Westchnąłem, napotykając wzrok Louisa.
- Powiesz mi? Na pewno będzie ci lżej, jeśli się wygadasz.
Zawahałem się, słysząc cichy głos Louisa. Moją osobą ciągle
targały sprzeczne emocje. Tak było i w tym momencie. Nie dałem się zwieść.
Przypomniałem sobie, że ostatni sekret, który powierzyłem Matty’emu, obiegł
całą szkołę w przeciągu jednego dnia i nie mogłem mu tego zapomnieć.

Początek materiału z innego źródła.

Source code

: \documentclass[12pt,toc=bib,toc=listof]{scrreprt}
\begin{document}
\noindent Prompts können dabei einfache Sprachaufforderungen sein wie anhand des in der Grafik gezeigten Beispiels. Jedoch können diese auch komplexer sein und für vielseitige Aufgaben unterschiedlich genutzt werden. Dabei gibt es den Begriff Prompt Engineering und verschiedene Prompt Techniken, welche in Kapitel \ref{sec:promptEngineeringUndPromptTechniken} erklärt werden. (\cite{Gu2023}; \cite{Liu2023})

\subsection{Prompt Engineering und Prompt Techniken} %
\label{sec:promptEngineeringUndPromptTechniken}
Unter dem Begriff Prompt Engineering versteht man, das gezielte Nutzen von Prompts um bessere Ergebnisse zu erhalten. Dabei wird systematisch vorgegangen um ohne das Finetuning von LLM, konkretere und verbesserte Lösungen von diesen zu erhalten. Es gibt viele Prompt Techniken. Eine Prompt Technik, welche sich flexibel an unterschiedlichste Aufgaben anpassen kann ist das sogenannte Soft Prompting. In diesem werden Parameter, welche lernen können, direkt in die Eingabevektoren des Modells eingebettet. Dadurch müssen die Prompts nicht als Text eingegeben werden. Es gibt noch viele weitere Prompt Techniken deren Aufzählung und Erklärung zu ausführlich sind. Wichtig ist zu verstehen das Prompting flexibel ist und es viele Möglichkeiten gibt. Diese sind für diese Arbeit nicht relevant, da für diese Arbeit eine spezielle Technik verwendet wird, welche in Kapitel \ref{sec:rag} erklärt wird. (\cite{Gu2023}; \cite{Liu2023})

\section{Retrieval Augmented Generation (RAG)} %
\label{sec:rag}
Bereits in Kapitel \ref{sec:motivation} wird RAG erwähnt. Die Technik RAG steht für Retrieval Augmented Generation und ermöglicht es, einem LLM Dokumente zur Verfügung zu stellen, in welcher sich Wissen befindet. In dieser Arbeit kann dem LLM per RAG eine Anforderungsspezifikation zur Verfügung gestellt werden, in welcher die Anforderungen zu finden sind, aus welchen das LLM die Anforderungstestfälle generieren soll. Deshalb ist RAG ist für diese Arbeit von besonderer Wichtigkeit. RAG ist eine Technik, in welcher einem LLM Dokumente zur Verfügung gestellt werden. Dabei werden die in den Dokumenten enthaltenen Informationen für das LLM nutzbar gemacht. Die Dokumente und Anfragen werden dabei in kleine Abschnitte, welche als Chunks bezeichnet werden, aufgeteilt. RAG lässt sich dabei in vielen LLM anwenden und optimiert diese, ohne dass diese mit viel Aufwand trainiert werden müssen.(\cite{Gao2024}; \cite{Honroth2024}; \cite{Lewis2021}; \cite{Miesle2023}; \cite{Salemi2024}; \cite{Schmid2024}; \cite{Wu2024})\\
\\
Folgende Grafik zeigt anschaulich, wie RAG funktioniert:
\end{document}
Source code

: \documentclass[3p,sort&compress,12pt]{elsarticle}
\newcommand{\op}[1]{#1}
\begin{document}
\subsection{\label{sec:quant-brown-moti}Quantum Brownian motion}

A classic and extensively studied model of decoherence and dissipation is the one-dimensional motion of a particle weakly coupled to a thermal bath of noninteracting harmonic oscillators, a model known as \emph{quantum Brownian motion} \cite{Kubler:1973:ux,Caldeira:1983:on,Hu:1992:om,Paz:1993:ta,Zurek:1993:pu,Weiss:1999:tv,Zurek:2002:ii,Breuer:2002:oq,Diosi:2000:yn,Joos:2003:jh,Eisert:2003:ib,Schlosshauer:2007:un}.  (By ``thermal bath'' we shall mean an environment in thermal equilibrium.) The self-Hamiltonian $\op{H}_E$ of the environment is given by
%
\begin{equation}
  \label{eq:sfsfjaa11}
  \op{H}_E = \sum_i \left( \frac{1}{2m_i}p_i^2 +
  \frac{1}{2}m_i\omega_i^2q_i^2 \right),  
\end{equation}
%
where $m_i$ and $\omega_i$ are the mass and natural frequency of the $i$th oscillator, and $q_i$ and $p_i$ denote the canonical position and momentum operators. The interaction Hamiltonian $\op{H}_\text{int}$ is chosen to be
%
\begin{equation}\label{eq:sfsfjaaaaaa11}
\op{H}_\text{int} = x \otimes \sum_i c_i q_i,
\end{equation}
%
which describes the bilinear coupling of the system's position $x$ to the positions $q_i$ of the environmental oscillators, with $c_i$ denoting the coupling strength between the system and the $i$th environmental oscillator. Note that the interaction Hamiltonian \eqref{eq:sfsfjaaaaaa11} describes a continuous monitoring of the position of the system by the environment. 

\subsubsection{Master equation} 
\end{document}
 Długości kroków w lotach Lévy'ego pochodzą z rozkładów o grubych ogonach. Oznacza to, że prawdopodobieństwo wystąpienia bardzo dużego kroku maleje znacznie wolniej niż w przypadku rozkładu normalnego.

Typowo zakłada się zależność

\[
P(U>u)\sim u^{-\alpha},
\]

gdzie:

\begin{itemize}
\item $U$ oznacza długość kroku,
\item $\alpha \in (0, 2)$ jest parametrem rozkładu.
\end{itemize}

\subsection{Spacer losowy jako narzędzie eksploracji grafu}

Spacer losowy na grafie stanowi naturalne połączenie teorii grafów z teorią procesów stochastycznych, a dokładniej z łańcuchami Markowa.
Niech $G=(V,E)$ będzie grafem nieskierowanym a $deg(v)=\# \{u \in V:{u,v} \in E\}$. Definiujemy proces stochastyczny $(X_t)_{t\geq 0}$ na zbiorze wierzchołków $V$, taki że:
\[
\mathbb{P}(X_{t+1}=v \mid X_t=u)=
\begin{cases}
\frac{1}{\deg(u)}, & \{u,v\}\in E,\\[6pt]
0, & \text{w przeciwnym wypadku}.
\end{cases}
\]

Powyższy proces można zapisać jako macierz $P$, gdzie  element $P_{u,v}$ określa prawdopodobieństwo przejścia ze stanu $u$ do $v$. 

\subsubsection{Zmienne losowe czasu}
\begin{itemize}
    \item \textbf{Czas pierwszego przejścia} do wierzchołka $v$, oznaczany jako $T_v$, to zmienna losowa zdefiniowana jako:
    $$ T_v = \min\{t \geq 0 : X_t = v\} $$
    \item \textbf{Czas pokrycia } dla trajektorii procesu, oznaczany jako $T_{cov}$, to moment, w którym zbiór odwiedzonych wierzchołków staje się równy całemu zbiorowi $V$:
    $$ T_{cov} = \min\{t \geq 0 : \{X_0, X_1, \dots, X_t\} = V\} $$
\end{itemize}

Wybaczyłem, ale ciągle pamiętałem.
Wtedy sądziłem, że Louis będzie taki sam.
Chłopak westchnął, poddając się.
- Okay, widzę, że mi nie ufasz. – Powiedział otwarcie. W
duchu przyznałem mu rację, ale przecież nie mogłem wypowiedzieć tego na głos.
Milczałem, uważnie wpatrując się w chłopaka. – Nie wiem czemu tak jest, ale to
bezpodstawne. Nie jestem jak Selley’owie, chociaż przyjaźnię się z jednym z
nich. Myślisz, że mówię o wszystkim Benowi? – Wzruszyłem ramionami, kiedy Louis
spojrzał na mnie. – Oczywiście, że nie. Nie wie na przykład tego, że… Nancy mi
się podoba.
Mimo że w salonie panował półmrok, a migoczące lampki
choinkowe co chwilę zmieniały kolor, dostrzegłem rumieńce na twarzy Louisa oraz
jego zakłopotanie. Uśmiechnąłem się do siebie, kiedy uświadomiłem sobie, że
byłem pierwszą osobą, która się o tym dowiedziała. Czyli ufał mi. Na tyle, na
ile mógł. Miałem przeczucie, że nie chciał powiedzieć o swoim innym sekrecie,
ale w ostatniej chwili się z tego wycofał.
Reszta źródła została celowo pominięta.